General Use Case for Spark/Databricks

The usage of Spark is required for big data that needs a cluster of compute nodes and cheap storage (delta lake). The result of processing big data needs to be HANA tables that can be consumed by DataSphere. In order to share the results with other applications you either need a

  1. system - to - system integration where the credentials of the target applications are shared or
  2. "data product"-kind of integration where you expose the data to external users with an external access management like "delta sharing".

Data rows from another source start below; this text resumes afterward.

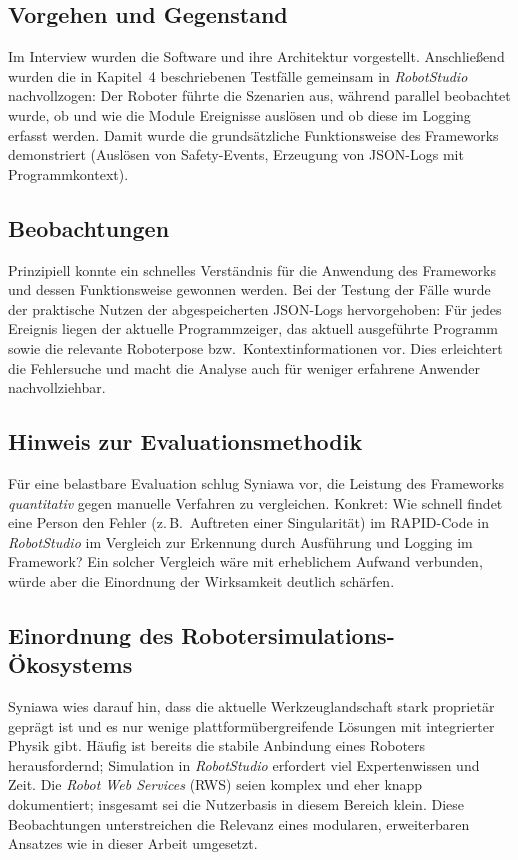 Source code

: \subsection{Vorgehen und Gegenstand}

Im Interview wurden die Software und ihre Architektur vorgestellt. Anschließend
wurden die in Kapitel~4 beschriebenen Testfälle gemeinsam in \emph{RobotStudio}
nachvollzogen: Der Roboter führte die Szenarien aus, während parallel beobachtet
wurde, ob und wie die Module Ereignisse auslösen und ob diese im Logging erfasst
werden. Damit wurde die grundsätzliche Funktionsweise des Frameworks
demonstriert (Auslösen von Safety-Events, Erzeugung von JSON-Logs mit
Programmkontext).

\subsection{Beobachtungen}

Prinzipiell konnte ein schnelles Verständnis für die Anwendung des Frameworks
und dessen Funktionsweise gewonnen werden. Bei der Testung der Fälle wurde der
praktische Nutzen der abgespeicherten JSON-Logs hervorgehoben: Für jedes
Ereignis liegen der aktuelle Programmzeiger, das aktuell ausgeführte Programm
sowie die relevante Roboterpose bzw.\ Kontextinformationen vor. Dies erleichtert
die Fehlersuche und macht die Analyse auch für weniger erfahrene Anwender
nachvollziehbar.

\subsection{Hinweis zur Evaluationsmethodik}

Für eine belastbare Evaluation schlug Syniawa vor, die Leistung des Frameworks
\emph{quantitativ} gegen manuelle Verfahren zu vergleichen. Konkret: Wie schnell
findet eine Person den Fehler (z.\,B.\ Auftreten einer Singularität) im
RAPID-Code in \emph{RobotStudio} im Vergleich zur Erkennung durch Ausführung und
Logging im Framework? Ein solcher Vergleich wäre mit erheblichem Aufwand
verbunden, würde aber die Einordnung der Wirksamkeit deutlich schärfen.

\subsection{Einordnung des Robotersimulations-Ökosystems}

Syniawa wies darauf hin, dass die aktuelle Werkzeuglandschaft stark proprietär
geprägt ist und es nur wenige plattformübergreifende Lösungen mit integrierter
Physik gibt. Häufig ist bereits die stabile Anbindung eines Roboters
herausfordernd; Simulation in \emph{RobotStudio} erfordert viel Expertenwissen
und Zeit. Die \emph{Robot Web Services} (RWS) seien komplex und eher knapp
dokumentiert; insgesamt sei die Nutzerbasis in diesem Bereich klein. Diese
Beobachtungen unterstreichen die Relevanz eines modularen, erweiterbaren
Ansatzes wie in dieser Arbeit umgesetzt.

The following client was developed to use the API of the Databricks delta-sharing-server of the Unity catalog.

use case

The data can be downloaded to a csv-file with the name <share><schema><table>.csv and uploded to a HANA Database. Because the standard spark catalog is based on the delta lake format there is no feature for defining primary keys. The reason might be that there are not inherent tests on a "primary key violation" when a new record is written. A "primary key" might therefore lead to false assumptions.

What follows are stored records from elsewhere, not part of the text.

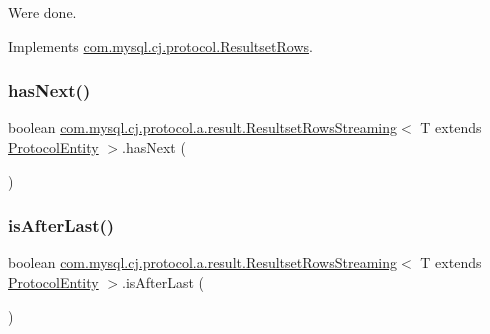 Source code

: We\textquotesingle{}re done. 

Implements \mbox{\hyperlink{interfacecom_1_1mysql_1_1cj_1_1protocol_1_1_resultset_rows_aae10da1813382e04a356d4e282d1a7f9}{com.\+mysql.\+cj.\+protocol.\+Resultset\+Rows}}.

\mbox{\label{classcom_1_1mysql_1_1cj_1_1protocol_1_1a_1_1result_1_1_resultset_rows_streaming_aaa49f432c3992ae2bbe56bbc4c273fb8}} 
\subsubsection{\texorpdfstring{has\+Next()}{hasNext()}}
{\footnotesize\ttfamily boolean \mbox{\hyperlink{classcom_1_1mysql_1_1cj_1_1protocol_1_1a_1_1result_1_1_resultset_rows_streaming}{com.\+mysql.\+cj.\+protocol.\+a.\+result.\+Resultset\+Rows\+Streaming}}$<$ T extends \mbox{\hyperlink{interfacecom_1_1mysql_1_1cj_1_1protocol_1_1_protocol_entity}{Protocol\+Entity}} $>$.has\+Next (\begin{DoxyParamCaption}{ }\end{DoxyParamCaption})}

\mbox{\label{classcom_1_1mysql_1_1cj_1_1protocol_1_1a_1_1result_1_1_resultset_rows_streaming_a87d9941d48a1d379d2387082904ebe6c}} 
\subsubsection{\texorpdfstring{is\+After\+Last()}{isAfterLast()}}
{\footnotesize\ttfamily boolean \mbox{\hyperlink{classcom_1_1mysql_1_1cj_1_1protocol_1_1a_1_1result_1_1_resultset_rows_streaming}{com.\+mysql.\+cj.\+protocol.\+a.\+result.\+Resultset\+Rows\+Streaming}}$<$ T extends \mbox{\hyperlink{interfacecom_1_1mysql_1_1cj_1_1protocol_1_1_protocol_entity}{Protocol\+Entity}} $>$.is\+After\+Last (\begin{DoxyParamCaption}{ }\end{DoxyParamCaption})}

For supporting primary keys and DB-specific data types a csn-file can be used when a table is created in HANA. The csn-file needs to have the same name as the table file-name but with the ".csn"-extension.

Used files:

  • filename of table: <share><schema><table>.csv
  • metadata of table: <share><schema><table>_meta.json
  • delta records of tables when CDF-enabled: <share><schema><table>_delta.csv
  • CSN table definition: <share><schema><table>_delta.csn
  • Last downloaded version: <share><schema><table>_version.csn
    • Last uploaded hana version: <share><schema><table>_hana.csn

All files are stored in the CWD or to the path given in the command options.

CSN File Creation

To support the creation of a csn-file you can use

pip install pycsn

pyscn -h
pycsn <csv-file> -p [<primary keys>] -n [<table names>]

usage: pycsn [-h] [-o OUTPUT] [-p PRIMARY_KEYS [PRIMARY_KEYS ...]] [-n NAMES [NAMES ...]] [-s] [-b BUFFER] filenames [filenames ...]

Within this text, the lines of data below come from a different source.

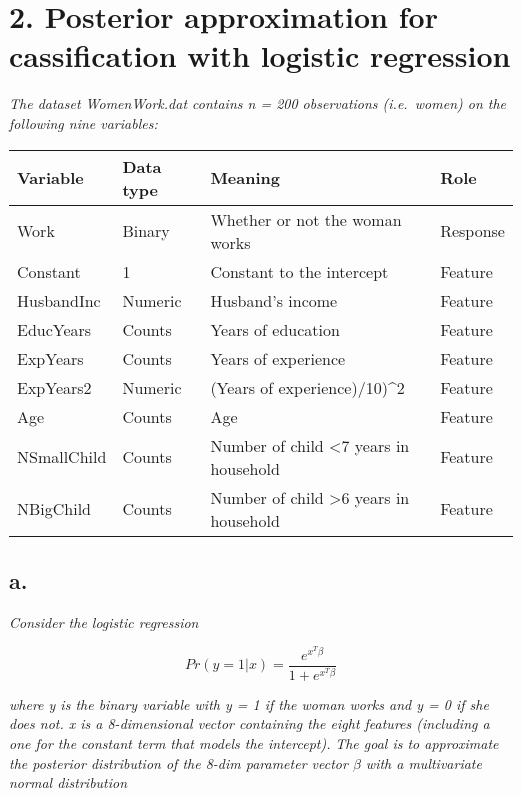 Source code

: \documentclass[]{article}
\begin{document}
\newpage

\hypertarget{posterior-approximation-for-cassification-with-logistic-regression}{%
\section{2. Posterior approximation for cassification with logistic
regression}\label{posterior-approximation-for-cassification-with-logistic-regression}}

\emph{The dataset WomenWork.dat contains n = 200 observations
(i.e.~women) on the following nine variables:}

\begin{table}[]
\begin{tabular}{l|l|l|l}
Variable    & Data type & Meaning                                           & Role     \\ \hline
Work        & Binary    & Whether or not the woman works                    & Response \\
Constant    & 1         & Constant to the intercept                         & Feature  \\
HusbandInc  & Numeric   & Husband's income                                  & Feature  \\
EducYears   & Counts    & Years of education                                & Feature  \\
ExpYears    & Counts    & Years of experience                               & Feature  \\
ExpYears2   & Numeric   & (Years of experience)/10)\textasciicircum{}2      & Feature  \\
Age         & Counts    & Age                                               & Feature  \\
NSmallChild & Counts    & Number of child \textless 7 years in household    & Feature  \\
NBigChild   & Counts    & Number of child \textgreater 6 years in household & Feature 
\end{tabular}
\end{table}

\hypertarget{a.-1}{%
\subsection{a.}\label{a.-1}}

\emph{Consider the logistic regression}

\[Pr(y=1|x)=\frac{e^{x^{T}\beta}}{1+e^{x^{T}\beta}}\]

\emph{where y is the binary variable with y = 1 if the woman works and y
= 0 if she does not. x is a 8-dimensional vector containing the eight
features (including a one for the constant term that models the
intercept).} \emph{The goal is to approximate the posterior distribution
of the 8-dim parameter vector \(\beta\) with a multivariate normal
distribution}
\end{document}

Creates csn-file from pandas DataFrame.

positional arguments:
  filenames             Data Filenames (csv)

options:
  -h, --help            show this help message and exit
  -o OUTPUT, --output OUTPUT Overwrite default filename
  -p PRIMARY_KEYS [PRIMARY_KEYS ...], --primary_keys PRIMARY_KEYS [PRIMARY_KEYS ...] Add primary keys (Attention for all tables!).
  -n NAMES [NAMES ...], --names NAMES [NAMES ...] Set table names.
  -s, --sql Create table sql.
  -b BUFFER, --buffer BUFFER Additional string buffer

Installation

pip install dsclient

Delta Sharing Commandline Client

Lists and downloads files from Delta Sharing.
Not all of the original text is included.